§ **Exercise requirements**: Run through the data and copy out every line that mentions the word "real".

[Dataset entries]
::::

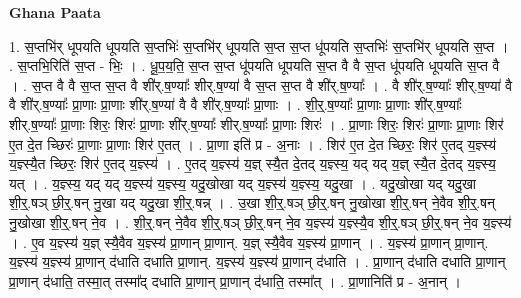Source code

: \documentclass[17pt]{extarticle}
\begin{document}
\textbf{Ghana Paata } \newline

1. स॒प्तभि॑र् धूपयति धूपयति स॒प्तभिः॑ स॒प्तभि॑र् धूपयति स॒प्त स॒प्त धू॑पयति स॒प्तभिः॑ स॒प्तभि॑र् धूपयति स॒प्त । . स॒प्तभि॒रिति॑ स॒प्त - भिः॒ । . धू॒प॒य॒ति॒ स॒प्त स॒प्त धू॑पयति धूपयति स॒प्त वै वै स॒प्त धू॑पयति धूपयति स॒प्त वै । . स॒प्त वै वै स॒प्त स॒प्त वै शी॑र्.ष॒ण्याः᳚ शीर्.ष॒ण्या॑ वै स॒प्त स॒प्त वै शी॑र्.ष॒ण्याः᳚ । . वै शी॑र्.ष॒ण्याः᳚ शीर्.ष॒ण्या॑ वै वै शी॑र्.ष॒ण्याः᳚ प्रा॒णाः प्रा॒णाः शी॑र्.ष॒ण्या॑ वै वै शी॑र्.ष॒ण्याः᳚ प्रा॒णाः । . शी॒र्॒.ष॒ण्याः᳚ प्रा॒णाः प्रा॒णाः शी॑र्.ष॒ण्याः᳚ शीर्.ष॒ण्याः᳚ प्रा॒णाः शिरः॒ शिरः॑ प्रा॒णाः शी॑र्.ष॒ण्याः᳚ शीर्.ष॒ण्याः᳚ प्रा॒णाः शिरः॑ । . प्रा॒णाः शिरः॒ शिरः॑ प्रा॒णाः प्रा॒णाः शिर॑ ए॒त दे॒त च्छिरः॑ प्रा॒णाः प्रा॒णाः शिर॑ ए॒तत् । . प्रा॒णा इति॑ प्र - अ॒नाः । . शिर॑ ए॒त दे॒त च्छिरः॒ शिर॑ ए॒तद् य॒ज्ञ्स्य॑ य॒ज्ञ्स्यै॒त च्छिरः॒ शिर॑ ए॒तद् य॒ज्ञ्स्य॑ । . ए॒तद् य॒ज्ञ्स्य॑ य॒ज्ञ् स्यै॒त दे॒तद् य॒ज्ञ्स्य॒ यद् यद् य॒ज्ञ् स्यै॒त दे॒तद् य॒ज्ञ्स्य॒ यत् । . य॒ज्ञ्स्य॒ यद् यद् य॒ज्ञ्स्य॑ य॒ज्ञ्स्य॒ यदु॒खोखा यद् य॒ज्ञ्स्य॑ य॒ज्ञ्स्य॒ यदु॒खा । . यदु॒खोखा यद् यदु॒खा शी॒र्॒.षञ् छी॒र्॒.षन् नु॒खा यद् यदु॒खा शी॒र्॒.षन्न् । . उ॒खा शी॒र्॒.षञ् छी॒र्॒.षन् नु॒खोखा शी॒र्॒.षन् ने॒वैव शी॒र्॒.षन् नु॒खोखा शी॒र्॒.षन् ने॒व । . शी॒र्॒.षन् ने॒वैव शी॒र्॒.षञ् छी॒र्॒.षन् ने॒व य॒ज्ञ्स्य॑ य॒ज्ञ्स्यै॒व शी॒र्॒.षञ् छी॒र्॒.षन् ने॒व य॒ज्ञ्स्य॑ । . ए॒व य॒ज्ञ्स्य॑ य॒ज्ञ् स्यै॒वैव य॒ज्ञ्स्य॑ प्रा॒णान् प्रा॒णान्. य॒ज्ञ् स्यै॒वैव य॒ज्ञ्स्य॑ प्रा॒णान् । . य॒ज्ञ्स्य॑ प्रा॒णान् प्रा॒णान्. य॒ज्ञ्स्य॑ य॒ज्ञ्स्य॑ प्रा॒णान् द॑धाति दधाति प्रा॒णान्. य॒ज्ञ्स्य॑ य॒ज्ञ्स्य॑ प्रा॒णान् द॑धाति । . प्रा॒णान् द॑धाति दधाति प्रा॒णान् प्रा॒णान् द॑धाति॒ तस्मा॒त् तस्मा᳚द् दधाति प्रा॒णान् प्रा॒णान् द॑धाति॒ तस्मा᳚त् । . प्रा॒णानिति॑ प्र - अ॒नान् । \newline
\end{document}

::::

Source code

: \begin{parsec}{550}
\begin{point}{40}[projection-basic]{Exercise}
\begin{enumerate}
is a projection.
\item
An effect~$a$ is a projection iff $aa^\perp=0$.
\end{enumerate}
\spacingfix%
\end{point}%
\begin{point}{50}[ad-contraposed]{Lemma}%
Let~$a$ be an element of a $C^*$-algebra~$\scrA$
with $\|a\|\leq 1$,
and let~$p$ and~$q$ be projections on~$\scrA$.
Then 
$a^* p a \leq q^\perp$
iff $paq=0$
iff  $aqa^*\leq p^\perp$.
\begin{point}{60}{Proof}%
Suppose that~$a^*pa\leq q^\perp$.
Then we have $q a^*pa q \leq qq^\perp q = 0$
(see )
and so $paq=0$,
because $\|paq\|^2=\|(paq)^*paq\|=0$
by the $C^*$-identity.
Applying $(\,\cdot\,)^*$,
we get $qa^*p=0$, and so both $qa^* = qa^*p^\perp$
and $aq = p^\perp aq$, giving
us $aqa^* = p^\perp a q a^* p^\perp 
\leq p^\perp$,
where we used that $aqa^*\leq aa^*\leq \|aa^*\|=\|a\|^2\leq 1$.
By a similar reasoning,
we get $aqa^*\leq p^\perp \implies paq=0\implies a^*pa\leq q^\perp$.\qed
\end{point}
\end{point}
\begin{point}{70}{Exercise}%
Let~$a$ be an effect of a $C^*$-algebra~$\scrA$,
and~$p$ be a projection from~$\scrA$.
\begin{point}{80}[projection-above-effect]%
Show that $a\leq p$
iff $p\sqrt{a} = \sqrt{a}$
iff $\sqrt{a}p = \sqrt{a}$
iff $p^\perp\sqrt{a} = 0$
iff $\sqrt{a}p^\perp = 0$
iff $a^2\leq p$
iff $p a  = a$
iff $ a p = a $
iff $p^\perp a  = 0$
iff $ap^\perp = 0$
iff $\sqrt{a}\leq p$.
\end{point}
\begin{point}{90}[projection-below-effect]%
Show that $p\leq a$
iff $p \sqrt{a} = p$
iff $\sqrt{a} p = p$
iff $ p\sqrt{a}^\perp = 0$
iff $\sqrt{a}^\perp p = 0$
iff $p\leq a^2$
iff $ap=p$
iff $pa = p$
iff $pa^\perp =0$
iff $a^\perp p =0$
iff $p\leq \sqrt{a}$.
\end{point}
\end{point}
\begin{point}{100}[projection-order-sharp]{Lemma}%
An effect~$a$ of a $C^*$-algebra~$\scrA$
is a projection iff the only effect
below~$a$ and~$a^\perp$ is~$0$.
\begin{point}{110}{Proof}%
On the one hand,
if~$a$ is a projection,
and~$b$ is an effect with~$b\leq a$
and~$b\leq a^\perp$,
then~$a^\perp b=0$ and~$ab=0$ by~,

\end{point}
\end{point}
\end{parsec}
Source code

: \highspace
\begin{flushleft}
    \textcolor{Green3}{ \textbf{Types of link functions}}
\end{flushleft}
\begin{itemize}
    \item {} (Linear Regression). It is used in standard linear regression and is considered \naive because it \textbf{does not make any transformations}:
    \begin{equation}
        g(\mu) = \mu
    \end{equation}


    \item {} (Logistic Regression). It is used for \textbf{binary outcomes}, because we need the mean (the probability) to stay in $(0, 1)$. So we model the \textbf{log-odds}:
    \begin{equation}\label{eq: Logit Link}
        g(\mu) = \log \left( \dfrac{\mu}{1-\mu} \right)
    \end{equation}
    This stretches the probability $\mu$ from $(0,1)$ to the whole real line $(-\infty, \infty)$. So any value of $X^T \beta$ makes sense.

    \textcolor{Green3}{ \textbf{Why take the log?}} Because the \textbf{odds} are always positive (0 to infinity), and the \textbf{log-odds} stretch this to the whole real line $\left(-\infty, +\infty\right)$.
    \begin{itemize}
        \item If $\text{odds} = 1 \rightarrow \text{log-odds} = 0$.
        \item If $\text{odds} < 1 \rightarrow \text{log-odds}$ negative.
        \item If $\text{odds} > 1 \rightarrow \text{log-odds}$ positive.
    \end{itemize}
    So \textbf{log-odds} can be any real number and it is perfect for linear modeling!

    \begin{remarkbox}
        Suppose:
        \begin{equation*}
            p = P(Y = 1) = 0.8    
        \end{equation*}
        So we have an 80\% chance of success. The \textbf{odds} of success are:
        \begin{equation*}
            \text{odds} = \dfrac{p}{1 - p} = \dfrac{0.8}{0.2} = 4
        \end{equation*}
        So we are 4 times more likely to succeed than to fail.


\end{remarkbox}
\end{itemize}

::::

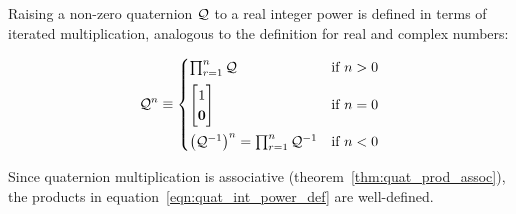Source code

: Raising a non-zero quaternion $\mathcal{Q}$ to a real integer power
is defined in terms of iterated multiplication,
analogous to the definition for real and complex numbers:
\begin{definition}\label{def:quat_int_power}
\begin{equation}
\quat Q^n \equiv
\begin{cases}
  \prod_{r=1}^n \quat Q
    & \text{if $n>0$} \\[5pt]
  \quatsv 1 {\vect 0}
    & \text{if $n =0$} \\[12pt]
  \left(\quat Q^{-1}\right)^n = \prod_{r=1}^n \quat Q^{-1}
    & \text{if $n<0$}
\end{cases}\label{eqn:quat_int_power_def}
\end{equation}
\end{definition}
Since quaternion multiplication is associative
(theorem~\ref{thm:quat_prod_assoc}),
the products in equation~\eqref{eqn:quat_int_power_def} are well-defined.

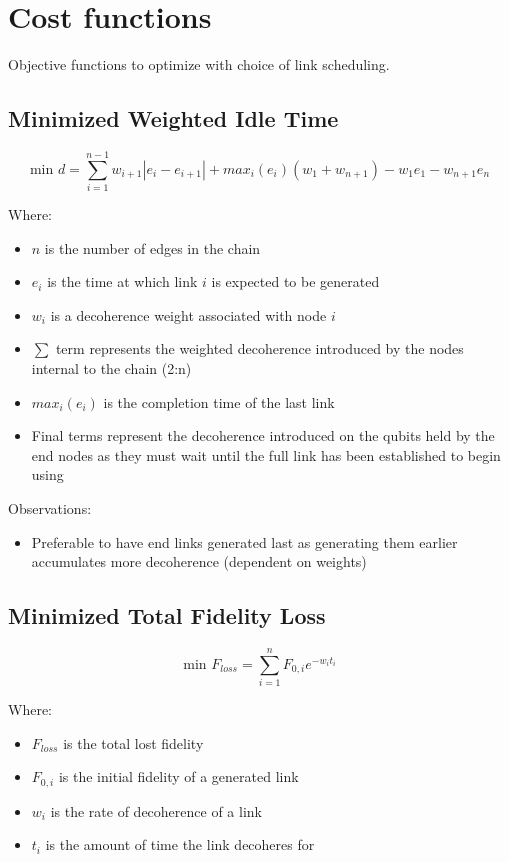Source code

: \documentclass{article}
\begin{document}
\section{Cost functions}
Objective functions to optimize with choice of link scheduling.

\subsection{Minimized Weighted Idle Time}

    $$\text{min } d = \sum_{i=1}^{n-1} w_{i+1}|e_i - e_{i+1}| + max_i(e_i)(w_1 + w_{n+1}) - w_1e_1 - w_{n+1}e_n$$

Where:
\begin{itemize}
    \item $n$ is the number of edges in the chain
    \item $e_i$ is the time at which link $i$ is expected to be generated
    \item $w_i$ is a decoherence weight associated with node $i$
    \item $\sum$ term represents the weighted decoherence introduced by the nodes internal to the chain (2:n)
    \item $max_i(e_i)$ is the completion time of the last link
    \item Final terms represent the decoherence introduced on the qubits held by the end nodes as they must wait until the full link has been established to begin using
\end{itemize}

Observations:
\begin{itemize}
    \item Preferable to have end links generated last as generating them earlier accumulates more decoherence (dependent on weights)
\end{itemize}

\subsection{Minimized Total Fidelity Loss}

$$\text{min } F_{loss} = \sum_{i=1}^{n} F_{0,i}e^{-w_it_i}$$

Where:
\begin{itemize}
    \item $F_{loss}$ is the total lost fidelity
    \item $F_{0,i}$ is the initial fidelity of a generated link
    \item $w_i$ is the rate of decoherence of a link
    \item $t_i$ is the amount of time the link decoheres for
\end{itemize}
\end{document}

::::

§ **Result of this task**:
    This stretches the probability $\mu$ from $(0,1)$ to the whole real line $(-\infty, \infty)$. So any value of $X^T \beta$ makes sense.
    \textcolor{Green3}{ \textbf{Why take the log?}} Because the \textbf{odds} are always positive (0 to infinity), and the \textbf{log-odds} stretch this to the whole real line $\left(-\infty, +\infty\right)$.
    So \textbf{log-odds} can be any real number and it is perfect for linear modeling!
: Raising a non-zero quaternion $\mathcal{Q}$ to a real integer power
analogous to the definition for real and complex numbers:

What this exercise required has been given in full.